Pavlova
METHOD
Preheat the oven to 150C. Line a baking tray with baking paper.
In a very clean bowl, place the egg whites with the pinch of salt in a bowl of a stand mixer fitted with a whisk attachment. Whisk on a medium speed until soft peaks form. Slowly add the sugar, one teaspoon at a time. This will take around 10 minutes. Increase the speed to high and beat for a further 5 minutes. You should have a stiff and glossy meringue. Check that the sugar has dissolved but rubbing a small amount of the mixture in-between your fingers. If you can still feel granules of sugar, continue mixing until all the sugar has dissolved.
Add the corn flour and vinegar and continue to beat for a further 2-3 minutes or until glossy and well-combined.
Spoon the mixture onto the prepared baking tray and use a palette knife or spatula to form a circle around 20cm in diameter.
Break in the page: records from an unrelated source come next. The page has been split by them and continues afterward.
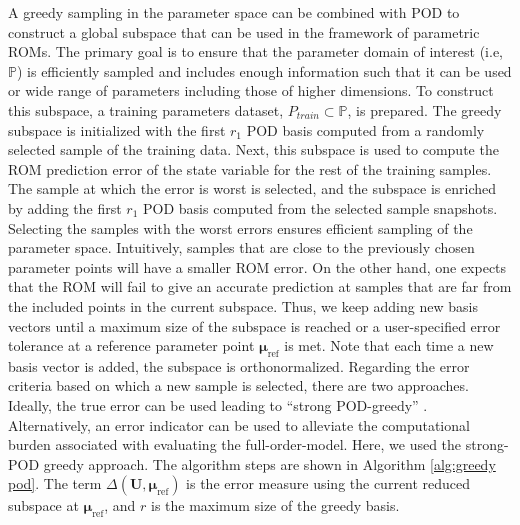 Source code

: \documentclass[]{interact}
\theoremstyle{plain}%
\theoremstyle{definition}
\theoremstyle{remark}
\begin{document}
A greedy sampling in the parameter space \cite{nguyen2009reduced} can be combined with POD to construct a global subspace that can be used in the framework of parametric ROMs.
The primary goal is to ensure that the parameter domain of interest (i.e, $\mathbb P$) is efficiently sampled and includes enough information such that it can be used or wide range of parameters including those of higher dimensions.
To construct this subspace, a training parameters dataset, $P_{train} \subset \mathbb P$, is prepared. 
The greedy subspace is initialized with the first $r_1$ POD basis computed from a randomly selected sample of the training data.
Next, this subspace is used to compute the ROM prediction error of the state variable for the rest of the training samples.
The sample at which the error is worst is selected, and the subspace is enriched by adding the first $r_1$ POD basis computed from the selected sample snapshots.
Selecting the samples with the worst errors ensures efficient sampling of the parameter space.
Intuitively, samples that are close to the previously chosen parameter points will have a smaller ROM error.
On the other hand, one expects that the ROM will fail to give an accurate prediction at samples that are far from the included points in the current subspace.
Thus, we keep adding new basis vectors until a maximum size of the subspace is reached or a user-specified error tolerance at a reference parameter point $\boldsymbol{\mu}_{\text{ref}}$ is met.
Note that each time a new basis vector is added, the subspace is orthonormalized.
Regarding the error criteria based on which a new sample is selected, there are two approaches. 
Ideally, the true error can be used leading to ``strong POD-greedy'' \cite{benner2017model}.
Alternatively, an error indicator can be used to alleviate the computational burden associated with evaluating the full-order-model. 
Here, we used the strong-POD greedy approach. 
The algorithm steps are shown in Algorithm \ref{alg:greedy pod}. 
The term $\Delta(\textbf{U},\boldsymbol{\mu}_\text{ref})$  is the error measure using the current reduced subspace at $\boldsymbol{\mu}_\text{ref}$, and $r$ is the maximum size of the greedy basis.
\end{document}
Create a dome shape by smoothing the edges towards the centre and then create a slight dip in the centre, making the edges slightly higher than the centre.
Reduce the oven to 120C and bake the pavlova for approximately 1 hour and 15-30 minutes or until the exterior has formed a crust and is dry to the touch. Turn off the oven and leave the pavlova shell to cool in the oven completely.
Just before serving, whip the cream and crème fraîche to soft pillowy peaks. Spoon onto the pavlova shell and top with your chosen fruit.